_Data supplied_
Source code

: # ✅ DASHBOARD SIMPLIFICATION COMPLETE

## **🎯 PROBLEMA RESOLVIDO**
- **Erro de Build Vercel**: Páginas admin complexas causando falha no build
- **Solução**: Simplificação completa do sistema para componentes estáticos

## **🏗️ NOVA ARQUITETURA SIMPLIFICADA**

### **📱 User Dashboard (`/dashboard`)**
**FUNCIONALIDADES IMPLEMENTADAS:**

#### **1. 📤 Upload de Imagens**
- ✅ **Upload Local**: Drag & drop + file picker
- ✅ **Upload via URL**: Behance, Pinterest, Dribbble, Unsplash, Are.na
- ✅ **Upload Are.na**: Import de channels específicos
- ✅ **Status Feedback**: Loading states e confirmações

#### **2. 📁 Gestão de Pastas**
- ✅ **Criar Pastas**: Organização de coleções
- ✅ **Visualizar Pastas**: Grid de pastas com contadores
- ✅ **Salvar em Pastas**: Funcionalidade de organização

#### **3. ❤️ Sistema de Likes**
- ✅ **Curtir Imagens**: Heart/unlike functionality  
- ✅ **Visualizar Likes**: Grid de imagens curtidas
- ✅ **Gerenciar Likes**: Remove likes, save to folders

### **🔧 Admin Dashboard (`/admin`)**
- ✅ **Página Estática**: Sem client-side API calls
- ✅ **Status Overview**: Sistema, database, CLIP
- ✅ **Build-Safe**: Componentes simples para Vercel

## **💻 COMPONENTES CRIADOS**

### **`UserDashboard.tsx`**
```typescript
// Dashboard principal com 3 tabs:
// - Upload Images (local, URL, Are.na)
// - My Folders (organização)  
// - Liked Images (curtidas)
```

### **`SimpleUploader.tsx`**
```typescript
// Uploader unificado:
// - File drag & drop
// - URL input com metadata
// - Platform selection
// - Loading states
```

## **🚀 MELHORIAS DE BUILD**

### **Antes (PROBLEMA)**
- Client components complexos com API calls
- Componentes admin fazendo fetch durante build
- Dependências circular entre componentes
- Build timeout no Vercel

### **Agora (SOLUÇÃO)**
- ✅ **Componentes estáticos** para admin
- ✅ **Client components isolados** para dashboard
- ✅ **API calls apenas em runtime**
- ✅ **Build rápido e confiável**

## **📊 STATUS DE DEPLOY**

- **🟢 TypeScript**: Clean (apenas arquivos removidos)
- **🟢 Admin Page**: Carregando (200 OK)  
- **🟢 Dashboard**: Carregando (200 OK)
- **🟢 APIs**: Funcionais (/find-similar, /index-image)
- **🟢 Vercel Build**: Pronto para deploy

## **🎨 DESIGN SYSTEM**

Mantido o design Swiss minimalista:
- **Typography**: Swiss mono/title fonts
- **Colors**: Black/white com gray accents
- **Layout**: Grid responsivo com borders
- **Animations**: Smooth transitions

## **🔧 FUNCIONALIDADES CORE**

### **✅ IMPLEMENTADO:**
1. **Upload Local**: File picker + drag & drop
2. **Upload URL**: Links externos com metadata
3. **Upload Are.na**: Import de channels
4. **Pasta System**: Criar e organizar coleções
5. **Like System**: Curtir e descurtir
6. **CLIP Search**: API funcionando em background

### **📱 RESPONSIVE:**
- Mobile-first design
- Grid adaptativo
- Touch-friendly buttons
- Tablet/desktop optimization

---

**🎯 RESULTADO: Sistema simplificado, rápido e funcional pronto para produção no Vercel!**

_Action item_
Pull every line containing "picker" out of the entries.

_Output for this task_
- ✅ **Upload Local**: Drag & drop + file picker
1. **Upload Local**: File picker + drag & drop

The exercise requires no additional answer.